Serving predictions from a web server

First, we will get a Flask web server up and running and serving predictions.

  1. pipenv run python api/app.py

Open up another terminal tab (click on the ‘+’ button under ‘File’ to open the launcher). In this terminal, we’ll send some test image to the web server we’re running in the first terminal.

Make sure to cd into the lab9 directory in this new terminal.

  1. export API_URL=http://0.0.0.0:8000
  2. curl -X POST "${API_URL}/v1/predict" -H 'Content-Type: application/json' --data '{ "image": "data:image/png;base64,'$(base64 -w0 -i text_recognizer/tests/support/emnist_lines/or\ if\ used\ the\ results.png)'" }'

If you want to look at the image you just sent, you can navigate to lab9/text_recognizer/tests/support/emnist_lines in the file browser on the left, and open the image.

We can also send a request specifying a URL to an image:

  1. curl "${API_URL}/v1/predict?image_url=http://s3-us-west-2.amazonaws.com/fsdl-public-assets/emnist_lines/or%2Bif%2Bused%2Bthe%2Bresults.png"

Adding web server tests

The web server code should have a unit test just like the rest of our code.

Let’s check it out: the tests are in api/tests/test_app.py. You can run them with

  1. tasks/test_api.sh

Running web server in Docker

Now, we’ll build a docker image with our application. The Dockerfile in api/Dockerfile defines how we’re building the docker image.

Still in the lab9 directory, run:

  1. tasks/build_api_docker.sh

This should take a couple of minutes to complete.

When it’s finished, you can run the server with

  1. docker run -p 8000:8000 --name api -it --rm text_recognizer_api

You can run the same curl commands as you did when you ran the flask server earlier, and see that you’re getting the same results.

  1. curl -X POST "${API_URL}/v1/predict" -H 'Content-Type: application/json' --data '{ "image": "data:image/png;base64,'$(base64 -w0 -i text_recognizer/tests/support/emnist_lines/or\ if\ used\ the\ results.png)'" }'
  2. curl "${API_URL}/v1/predict?image_url=http://s3-us-west-2.amazonaws.com/fsdl-public-assets/emnist_lines/or%2Bif%2Bused%2Bthe%2Bresults.png"
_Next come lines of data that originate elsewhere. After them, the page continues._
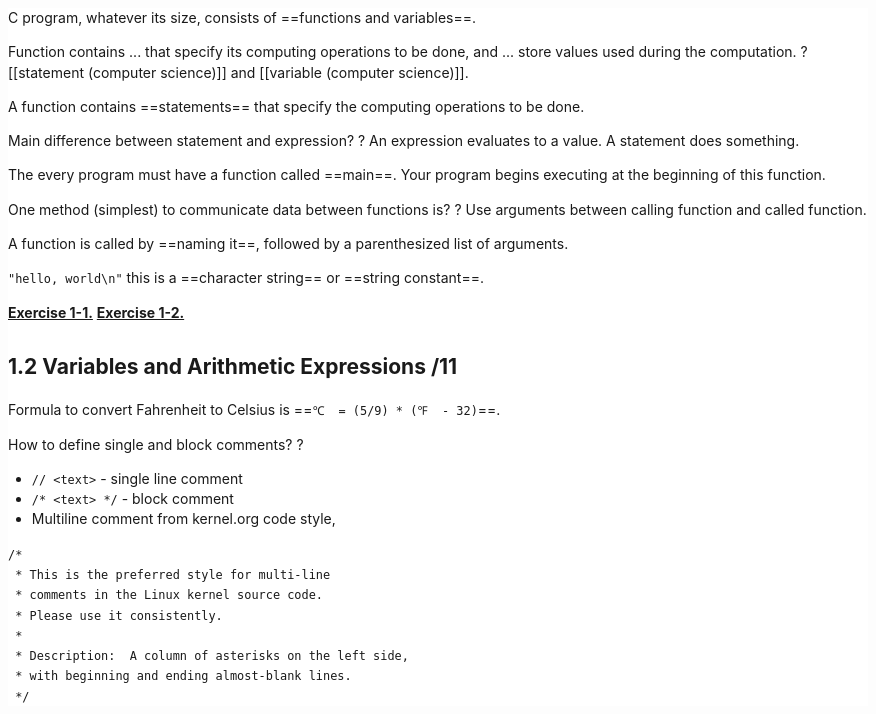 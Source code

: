 
C program, whatever its size, consists of ==functions and variables==.


Function contains ... that specify its computing operations to be done, and ...
store values used during the computation.
?
[[statement (computer science)]] and
[[variable (computer science)]].

A function contains ==statements== that specify the computing
operations to be done.


Main difference between statement and expression?
?
An expression evaluates to a value. A statement does something.


The every program must have a function called ==main==.
Your program begins executing at the beginning of this function.


One method (simplest) to communicate data between functions is?
?
Use arguments between calling function and called function.


A function is called by ==naming it==, followed by a parenthesized list of
arguments.


`"hello, world\n"` this is a ==character string== or ==string constant==.


[**Exercise 1-1.**](./@BrianWKernighanProgrammingLanguage1988/chapter_1/1-1_hello_world.c)
[**Exercise 1-2.**](./@BrianWKernighanProgrammingLanguage1988/chapter_1/1-2_printf_experiments.c)

## 1.2 Variables and Arithmetic Expressions /11

Formula to convert Fahrenheit to Celsius is ==`℃  = (5/9) * (℉  - 32)`==.

How to define single and block comments?
?
- `// <text>` - single line comment
- `/* <text> */` - block comment
- Multiline comment from kernel.org code style, [](https://www.kernel.org/doc/Documentation/process/coding-style.rst)
```
/*
 * This is the preferred style for multi-line
 * comments in the Linux kernel source code.
 * Please use it consistently.
 *
 * Description:  A column of asterisks on the left side,
 * with beginning and ending almost-blank lines.
 */
```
If needed, you can connect to your running docker container by running:

  1. docker exec -it api bash

Different setttings to try

  • Change sliding window width/stride
  • Not using a sliding window: instead of sliding a LeNet over, you could just run the input through a few conv/pool layers, squeeze out the last (channel) dimension (which should be 0), and input the result into the LSTM. You can play around with the parameters there.
  • Change number of LSTM dimensions
  • Wrap the LSTM in a Bidirectional() wrapper, which will have two LSTMs read the input forward and backward and concatenate the outputs
  • Stack a few layers of LSTMs
  • Try to get an all-conv approach to work for faster training
  • Add BatchNormalization
  • Play around with learning rate. In order to launch experiments with different learning rates, you will have to implement something in training/run_experiment.py and text_recognizer/datasets/base.py
  • Train on EmnistLines and fine-tune on IamLines. In order to do that, you might want to implement a model wrapper class that can take multiple datasets.
  • Try adding more data augmentations, or mess with the parameters of the existing ones
  • Try the U-Net architecture, that MaxPool’s down and then UpSamples back up, with increased conv layer channel dimensions in the middle (https://lmb.informatik.uni-freiburg.de/people/ronneber/u-net/).

References

[1] Pieter Abbeel, Sergey Karayev, Josh Tobin. “Spring 2019 Full Stack Deep Learning Bootcamp”.
[2] Alex Graves, Santiago Fernandez, Faustino Gomez, Jurgen Schmidhuber. Connectionist Temporal Classification: Labelling Unsegmented Sequence Data with Recurrent Neural Networks
[3] Batuhan Balci, Dan Saadati, Dan Shiferaw. “Handwritten Text Recognition using Deep Learning”.